>>
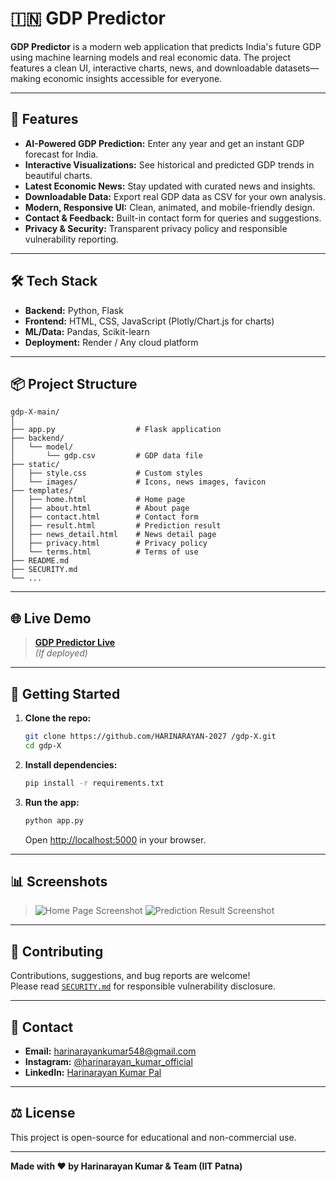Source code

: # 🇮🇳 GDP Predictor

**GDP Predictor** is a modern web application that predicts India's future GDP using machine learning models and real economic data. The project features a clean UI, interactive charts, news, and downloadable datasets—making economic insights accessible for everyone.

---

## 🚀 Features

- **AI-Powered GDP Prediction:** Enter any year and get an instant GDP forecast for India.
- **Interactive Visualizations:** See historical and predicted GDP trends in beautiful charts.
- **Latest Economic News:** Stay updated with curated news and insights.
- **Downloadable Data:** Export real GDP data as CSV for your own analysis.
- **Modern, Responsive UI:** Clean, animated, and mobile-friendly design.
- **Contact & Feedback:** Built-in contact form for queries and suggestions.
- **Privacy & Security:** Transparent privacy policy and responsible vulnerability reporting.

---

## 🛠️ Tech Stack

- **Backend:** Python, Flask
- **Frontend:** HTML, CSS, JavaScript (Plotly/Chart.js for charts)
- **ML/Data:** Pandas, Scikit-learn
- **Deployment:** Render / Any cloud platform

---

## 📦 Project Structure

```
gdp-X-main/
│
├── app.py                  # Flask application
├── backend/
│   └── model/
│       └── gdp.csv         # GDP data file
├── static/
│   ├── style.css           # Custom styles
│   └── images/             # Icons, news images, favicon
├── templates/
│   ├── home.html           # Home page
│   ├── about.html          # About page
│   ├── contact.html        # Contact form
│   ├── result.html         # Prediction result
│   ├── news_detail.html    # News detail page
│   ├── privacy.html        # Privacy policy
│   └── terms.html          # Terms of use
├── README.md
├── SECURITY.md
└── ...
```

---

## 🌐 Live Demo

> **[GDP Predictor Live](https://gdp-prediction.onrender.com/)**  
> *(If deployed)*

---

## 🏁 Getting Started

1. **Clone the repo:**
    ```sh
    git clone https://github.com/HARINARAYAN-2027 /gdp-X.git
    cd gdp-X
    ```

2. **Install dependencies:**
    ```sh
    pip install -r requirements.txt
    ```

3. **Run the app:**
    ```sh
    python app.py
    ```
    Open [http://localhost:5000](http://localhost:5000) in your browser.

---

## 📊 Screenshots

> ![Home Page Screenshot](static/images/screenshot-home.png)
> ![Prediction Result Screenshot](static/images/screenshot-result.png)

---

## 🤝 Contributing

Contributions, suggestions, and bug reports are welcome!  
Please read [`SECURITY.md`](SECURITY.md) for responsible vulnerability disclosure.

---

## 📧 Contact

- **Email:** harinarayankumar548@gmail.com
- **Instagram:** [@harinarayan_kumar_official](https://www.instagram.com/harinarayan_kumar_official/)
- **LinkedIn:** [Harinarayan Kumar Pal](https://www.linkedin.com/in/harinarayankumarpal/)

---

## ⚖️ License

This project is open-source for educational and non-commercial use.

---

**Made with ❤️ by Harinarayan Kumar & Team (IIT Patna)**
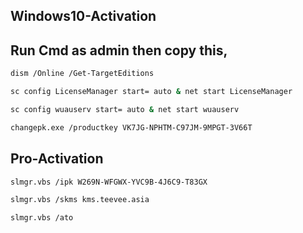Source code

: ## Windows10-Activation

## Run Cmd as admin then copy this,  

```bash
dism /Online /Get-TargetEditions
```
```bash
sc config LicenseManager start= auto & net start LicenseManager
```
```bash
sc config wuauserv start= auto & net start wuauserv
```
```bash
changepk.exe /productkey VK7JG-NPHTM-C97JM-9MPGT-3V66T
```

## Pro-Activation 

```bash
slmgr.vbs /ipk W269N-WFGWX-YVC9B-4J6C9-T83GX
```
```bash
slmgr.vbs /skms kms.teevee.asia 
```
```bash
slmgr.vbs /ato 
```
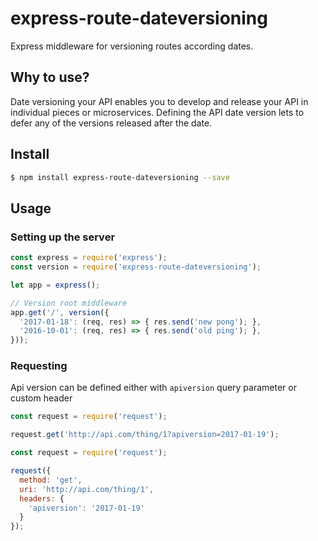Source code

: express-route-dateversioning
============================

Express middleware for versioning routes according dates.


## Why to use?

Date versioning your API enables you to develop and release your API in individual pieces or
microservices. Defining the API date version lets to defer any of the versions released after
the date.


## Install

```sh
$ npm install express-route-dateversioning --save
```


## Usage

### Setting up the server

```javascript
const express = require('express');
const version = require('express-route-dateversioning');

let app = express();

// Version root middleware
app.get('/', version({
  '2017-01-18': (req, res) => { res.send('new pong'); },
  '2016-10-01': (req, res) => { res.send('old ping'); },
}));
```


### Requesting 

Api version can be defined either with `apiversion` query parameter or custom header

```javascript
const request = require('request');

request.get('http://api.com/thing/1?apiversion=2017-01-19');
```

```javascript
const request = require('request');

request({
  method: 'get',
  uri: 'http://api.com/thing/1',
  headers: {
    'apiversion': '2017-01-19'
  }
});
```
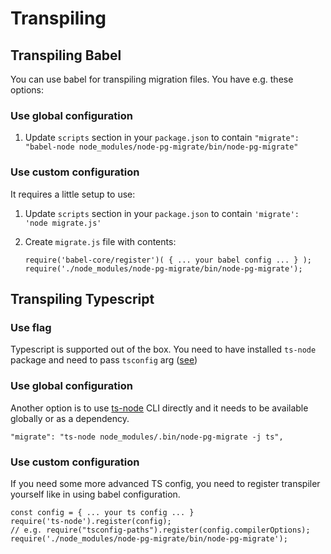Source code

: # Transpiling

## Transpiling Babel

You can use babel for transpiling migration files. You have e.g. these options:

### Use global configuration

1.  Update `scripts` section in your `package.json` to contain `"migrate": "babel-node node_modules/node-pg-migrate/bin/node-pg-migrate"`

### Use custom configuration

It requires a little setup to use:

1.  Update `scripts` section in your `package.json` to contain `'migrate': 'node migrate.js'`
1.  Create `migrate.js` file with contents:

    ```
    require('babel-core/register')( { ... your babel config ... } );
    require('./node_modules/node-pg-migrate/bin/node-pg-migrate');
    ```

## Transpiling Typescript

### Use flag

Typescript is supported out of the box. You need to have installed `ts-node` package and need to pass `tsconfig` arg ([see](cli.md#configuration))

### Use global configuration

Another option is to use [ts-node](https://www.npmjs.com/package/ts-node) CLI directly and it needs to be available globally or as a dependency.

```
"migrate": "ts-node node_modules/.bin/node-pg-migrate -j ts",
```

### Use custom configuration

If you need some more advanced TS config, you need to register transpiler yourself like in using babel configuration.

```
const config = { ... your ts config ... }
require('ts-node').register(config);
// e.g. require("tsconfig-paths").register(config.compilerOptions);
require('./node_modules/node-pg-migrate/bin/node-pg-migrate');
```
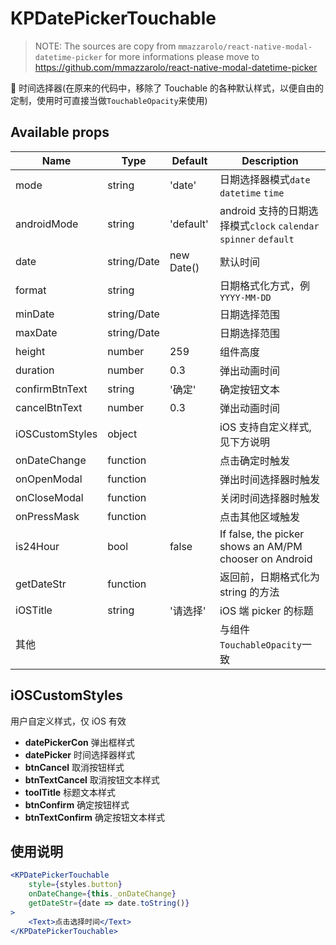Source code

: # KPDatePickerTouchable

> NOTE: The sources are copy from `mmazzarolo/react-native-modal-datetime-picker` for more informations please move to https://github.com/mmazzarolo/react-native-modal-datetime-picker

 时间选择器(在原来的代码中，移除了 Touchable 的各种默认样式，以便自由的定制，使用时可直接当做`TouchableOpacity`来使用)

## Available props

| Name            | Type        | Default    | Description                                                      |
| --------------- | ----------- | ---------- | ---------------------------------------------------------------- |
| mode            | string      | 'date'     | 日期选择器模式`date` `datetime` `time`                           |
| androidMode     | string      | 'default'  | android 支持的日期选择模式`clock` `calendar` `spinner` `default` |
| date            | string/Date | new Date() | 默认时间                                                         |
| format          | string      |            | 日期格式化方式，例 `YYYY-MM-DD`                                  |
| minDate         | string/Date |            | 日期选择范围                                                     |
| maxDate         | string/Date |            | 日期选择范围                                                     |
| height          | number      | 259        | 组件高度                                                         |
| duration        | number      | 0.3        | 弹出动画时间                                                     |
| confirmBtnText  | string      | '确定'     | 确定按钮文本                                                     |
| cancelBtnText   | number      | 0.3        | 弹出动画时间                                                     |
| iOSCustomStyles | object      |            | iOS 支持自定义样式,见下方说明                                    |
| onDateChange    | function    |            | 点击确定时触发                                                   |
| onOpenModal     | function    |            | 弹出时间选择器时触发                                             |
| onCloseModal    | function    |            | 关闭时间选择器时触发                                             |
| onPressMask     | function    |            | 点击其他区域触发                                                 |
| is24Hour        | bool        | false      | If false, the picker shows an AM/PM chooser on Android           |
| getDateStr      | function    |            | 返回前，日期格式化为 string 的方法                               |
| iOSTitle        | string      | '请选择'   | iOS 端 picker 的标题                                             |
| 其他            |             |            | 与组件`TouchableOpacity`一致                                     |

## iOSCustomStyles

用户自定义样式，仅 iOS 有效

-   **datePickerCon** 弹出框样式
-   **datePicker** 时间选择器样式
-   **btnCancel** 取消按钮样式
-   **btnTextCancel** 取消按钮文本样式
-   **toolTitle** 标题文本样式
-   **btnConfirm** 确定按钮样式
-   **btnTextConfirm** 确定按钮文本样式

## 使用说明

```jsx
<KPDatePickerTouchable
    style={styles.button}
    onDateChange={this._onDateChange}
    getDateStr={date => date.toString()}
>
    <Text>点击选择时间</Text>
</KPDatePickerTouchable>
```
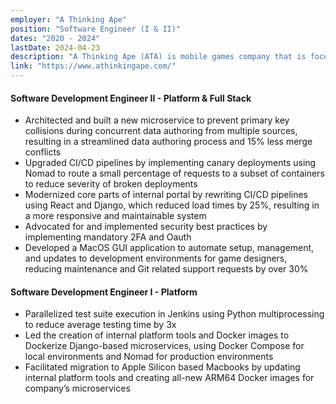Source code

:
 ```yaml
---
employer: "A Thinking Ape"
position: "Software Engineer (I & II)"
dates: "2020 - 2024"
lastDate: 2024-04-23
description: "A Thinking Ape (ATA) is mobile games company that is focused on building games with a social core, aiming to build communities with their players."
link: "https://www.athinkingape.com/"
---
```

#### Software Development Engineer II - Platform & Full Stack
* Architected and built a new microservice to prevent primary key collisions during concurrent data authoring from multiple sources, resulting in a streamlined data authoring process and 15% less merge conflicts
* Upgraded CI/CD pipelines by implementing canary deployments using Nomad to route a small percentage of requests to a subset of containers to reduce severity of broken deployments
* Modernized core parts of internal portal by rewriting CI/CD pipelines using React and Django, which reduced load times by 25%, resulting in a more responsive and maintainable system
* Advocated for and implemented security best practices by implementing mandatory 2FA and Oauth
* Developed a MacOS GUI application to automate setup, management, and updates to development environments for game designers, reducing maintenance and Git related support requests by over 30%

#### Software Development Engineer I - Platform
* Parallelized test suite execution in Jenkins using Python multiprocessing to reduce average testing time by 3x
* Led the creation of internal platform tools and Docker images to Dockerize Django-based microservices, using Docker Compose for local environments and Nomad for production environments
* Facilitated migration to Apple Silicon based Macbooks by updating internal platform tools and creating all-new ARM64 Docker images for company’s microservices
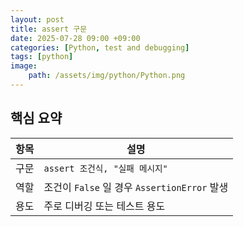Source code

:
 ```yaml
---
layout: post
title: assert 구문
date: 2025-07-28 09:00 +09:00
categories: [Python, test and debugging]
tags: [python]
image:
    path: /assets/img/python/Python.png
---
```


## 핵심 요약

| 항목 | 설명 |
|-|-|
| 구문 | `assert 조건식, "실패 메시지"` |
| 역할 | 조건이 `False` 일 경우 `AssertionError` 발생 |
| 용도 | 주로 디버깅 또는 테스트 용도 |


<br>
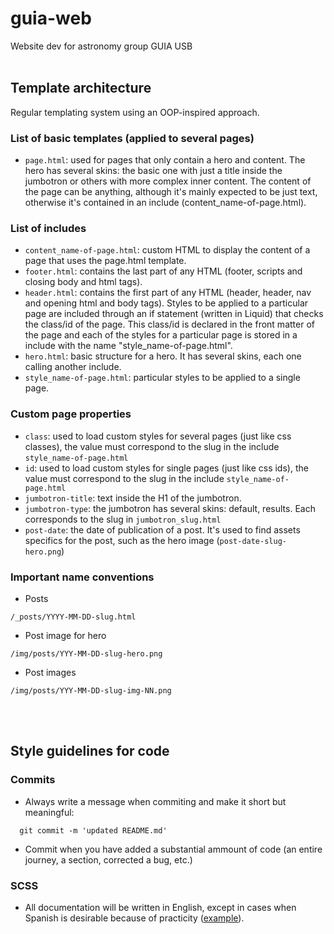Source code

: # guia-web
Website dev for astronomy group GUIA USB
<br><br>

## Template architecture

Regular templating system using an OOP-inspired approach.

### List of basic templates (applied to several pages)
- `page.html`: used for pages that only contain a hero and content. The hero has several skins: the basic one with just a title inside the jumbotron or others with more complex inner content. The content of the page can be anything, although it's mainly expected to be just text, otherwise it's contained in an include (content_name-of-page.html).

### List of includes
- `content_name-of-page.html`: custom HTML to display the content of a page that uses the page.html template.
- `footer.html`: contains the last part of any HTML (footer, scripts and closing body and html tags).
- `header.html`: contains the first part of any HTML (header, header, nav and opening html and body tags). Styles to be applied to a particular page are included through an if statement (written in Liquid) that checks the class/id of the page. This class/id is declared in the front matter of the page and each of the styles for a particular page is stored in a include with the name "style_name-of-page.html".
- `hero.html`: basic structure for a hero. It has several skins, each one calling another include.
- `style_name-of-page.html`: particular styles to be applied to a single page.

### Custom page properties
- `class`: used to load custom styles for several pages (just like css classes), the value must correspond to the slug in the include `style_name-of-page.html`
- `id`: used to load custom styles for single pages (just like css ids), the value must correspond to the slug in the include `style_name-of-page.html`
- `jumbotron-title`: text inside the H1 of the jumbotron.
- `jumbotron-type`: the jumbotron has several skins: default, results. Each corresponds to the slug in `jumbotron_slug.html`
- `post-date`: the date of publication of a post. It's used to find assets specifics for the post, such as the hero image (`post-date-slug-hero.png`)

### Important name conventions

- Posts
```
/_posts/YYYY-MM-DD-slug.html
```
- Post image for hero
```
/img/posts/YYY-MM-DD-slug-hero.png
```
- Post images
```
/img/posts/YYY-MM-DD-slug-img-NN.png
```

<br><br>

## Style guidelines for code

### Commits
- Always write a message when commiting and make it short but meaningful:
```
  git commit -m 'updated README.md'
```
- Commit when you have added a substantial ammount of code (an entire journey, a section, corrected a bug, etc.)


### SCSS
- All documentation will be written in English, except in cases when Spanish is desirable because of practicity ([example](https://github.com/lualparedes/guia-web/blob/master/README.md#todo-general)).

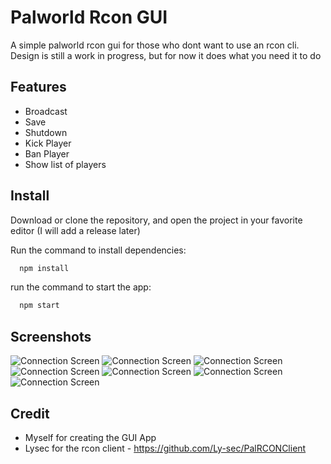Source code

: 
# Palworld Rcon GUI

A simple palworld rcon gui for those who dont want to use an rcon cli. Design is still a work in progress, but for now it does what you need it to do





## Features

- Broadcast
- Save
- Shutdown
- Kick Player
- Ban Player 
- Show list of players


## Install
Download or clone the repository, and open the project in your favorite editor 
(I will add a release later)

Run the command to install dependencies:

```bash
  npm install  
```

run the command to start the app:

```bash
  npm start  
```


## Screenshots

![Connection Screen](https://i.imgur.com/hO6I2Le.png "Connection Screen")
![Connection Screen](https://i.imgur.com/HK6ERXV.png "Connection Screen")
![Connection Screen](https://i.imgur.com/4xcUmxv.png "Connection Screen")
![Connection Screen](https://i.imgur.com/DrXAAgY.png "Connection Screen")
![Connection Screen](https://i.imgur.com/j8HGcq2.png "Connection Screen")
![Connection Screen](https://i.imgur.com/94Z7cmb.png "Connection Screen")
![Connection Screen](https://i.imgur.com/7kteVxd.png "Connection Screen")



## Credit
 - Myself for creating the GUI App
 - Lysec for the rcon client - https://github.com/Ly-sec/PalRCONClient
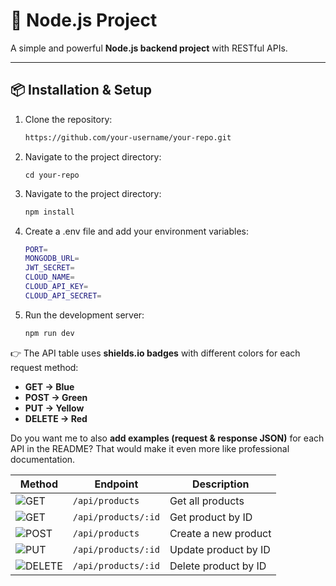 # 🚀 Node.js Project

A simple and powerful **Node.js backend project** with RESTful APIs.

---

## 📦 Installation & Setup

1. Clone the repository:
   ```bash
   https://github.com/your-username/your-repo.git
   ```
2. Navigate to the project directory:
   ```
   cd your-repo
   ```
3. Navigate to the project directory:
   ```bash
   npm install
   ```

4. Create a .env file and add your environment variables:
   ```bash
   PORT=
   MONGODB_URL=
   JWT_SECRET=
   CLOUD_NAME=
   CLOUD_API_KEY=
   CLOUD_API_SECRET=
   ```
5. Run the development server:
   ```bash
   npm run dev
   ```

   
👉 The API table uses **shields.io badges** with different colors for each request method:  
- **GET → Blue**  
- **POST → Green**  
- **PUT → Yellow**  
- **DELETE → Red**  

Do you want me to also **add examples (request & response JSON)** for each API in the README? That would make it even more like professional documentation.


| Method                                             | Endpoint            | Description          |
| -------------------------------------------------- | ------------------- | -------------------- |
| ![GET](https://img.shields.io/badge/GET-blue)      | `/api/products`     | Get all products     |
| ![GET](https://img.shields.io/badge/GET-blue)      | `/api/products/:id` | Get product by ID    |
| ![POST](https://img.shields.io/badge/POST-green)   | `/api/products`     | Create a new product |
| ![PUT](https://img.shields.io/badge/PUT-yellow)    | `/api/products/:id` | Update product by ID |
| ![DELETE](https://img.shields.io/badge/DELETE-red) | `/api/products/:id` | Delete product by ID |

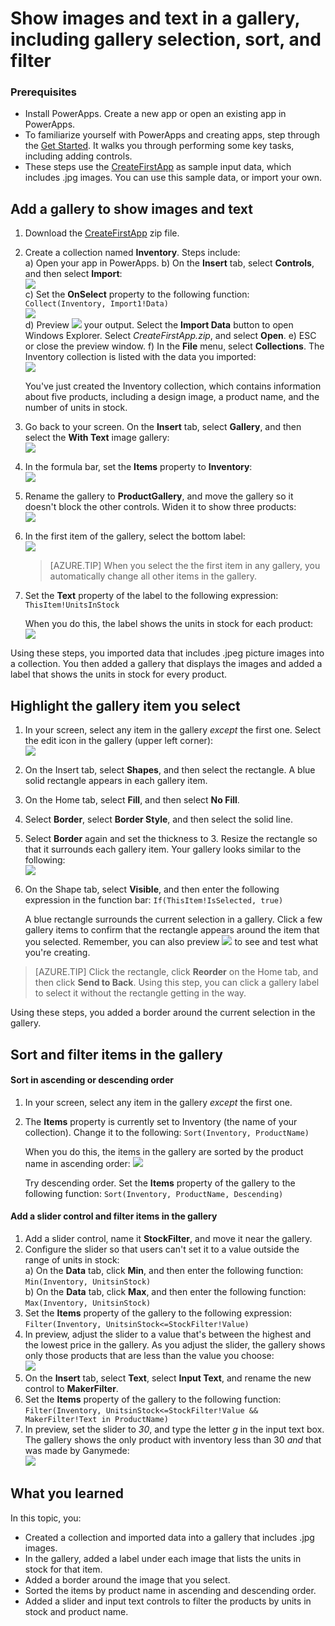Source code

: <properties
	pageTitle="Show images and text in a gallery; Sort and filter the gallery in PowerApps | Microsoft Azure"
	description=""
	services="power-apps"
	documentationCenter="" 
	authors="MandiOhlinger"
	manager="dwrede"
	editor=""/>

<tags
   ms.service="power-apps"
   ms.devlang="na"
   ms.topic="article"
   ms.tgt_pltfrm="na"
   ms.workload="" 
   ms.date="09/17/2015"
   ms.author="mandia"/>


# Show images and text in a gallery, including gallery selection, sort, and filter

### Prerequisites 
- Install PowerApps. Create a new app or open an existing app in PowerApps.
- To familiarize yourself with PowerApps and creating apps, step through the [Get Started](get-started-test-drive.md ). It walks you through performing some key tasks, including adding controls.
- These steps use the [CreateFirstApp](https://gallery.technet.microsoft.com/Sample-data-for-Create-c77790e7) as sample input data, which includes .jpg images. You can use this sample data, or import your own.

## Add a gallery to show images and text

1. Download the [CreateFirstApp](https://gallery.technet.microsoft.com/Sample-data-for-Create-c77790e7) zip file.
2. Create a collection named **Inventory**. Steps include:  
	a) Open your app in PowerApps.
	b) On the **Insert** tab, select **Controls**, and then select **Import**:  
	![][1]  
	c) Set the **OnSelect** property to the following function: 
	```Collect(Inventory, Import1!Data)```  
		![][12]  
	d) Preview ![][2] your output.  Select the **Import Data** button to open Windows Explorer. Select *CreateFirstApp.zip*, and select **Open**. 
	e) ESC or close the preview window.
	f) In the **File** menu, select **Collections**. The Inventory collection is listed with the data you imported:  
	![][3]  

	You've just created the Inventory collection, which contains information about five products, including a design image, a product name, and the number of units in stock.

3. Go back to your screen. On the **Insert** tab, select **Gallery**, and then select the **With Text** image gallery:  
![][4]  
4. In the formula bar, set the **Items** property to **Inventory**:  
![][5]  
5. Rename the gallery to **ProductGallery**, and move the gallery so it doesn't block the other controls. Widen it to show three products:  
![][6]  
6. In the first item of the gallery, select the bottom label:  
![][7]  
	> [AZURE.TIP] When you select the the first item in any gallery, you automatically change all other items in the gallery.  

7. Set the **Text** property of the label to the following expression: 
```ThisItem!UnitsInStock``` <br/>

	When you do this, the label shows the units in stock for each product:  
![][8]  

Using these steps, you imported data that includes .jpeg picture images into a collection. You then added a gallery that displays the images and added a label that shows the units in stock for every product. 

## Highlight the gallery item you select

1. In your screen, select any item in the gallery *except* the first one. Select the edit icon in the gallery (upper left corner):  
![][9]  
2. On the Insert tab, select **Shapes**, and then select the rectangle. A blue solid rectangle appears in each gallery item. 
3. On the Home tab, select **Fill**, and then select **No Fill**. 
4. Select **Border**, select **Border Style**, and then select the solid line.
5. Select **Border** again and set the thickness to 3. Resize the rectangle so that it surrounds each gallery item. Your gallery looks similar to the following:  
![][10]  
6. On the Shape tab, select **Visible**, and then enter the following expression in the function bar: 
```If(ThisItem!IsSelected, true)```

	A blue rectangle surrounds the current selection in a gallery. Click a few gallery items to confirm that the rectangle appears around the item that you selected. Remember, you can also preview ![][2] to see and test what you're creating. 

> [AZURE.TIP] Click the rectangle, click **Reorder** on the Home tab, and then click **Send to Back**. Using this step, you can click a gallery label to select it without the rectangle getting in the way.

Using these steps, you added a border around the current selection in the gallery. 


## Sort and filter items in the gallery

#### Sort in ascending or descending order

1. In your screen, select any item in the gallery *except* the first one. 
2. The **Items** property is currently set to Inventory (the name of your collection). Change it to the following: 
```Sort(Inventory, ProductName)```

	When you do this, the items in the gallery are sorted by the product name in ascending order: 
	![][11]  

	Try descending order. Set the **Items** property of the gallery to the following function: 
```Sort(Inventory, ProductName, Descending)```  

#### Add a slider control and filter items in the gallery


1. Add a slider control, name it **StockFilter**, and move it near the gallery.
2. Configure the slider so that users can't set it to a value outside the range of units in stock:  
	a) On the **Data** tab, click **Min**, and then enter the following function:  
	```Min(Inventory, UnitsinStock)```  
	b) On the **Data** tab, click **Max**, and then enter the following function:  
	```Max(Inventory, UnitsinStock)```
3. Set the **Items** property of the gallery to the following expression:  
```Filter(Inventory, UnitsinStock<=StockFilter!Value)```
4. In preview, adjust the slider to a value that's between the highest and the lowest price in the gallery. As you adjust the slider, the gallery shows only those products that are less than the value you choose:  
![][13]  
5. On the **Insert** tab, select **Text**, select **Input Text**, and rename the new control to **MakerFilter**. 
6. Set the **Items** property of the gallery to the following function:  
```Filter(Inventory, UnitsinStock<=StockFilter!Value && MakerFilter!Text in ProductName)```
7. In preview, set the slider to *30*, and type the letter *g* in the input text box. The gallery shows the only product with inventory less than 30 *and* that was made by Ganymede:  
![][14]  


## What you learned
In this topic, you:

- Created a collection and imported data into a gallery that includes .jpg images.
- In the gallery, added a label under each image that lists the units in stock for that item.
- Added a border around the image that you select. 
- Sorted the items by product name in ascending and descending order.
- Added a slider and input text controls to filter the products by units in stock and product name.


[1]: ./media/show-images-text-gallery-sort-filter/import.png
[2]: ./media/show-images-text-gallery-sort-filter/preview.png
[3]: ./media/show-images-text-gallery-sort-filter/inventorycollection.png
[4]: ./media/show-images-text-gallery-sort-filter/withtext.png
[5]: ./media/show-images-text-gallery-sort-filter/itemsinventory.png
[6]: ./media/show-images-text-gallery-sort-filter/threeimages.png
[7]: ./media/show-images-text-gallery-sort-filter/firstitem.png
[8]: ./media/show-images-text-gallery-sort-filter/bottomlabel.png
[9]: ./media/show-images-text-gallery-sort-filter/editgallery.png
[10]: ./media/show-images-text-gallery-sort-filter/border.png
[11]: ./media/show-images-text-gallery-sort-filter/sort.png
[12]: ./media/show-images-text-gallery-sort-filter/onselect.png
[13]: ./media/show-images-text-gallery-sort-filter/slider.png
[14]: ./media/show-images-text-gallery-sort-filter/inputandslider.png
<<
* [TASK TO COMPLETE]
Lines in the data that hold "except" must be located and copied.

* [ANSWER BELOW]
- All documentation will be written in English, except in cases when Spanish is desirable because of practicity ([example](https://github.com/lualparedes/guia-web/blob/master/README.md#todo-general)).
1. In your screen, select any item in the gallery *except* the first one. Select the edit icon in the gallery (upper left corner):  
1. In your screen, select any item in the gallery *except* the first one. 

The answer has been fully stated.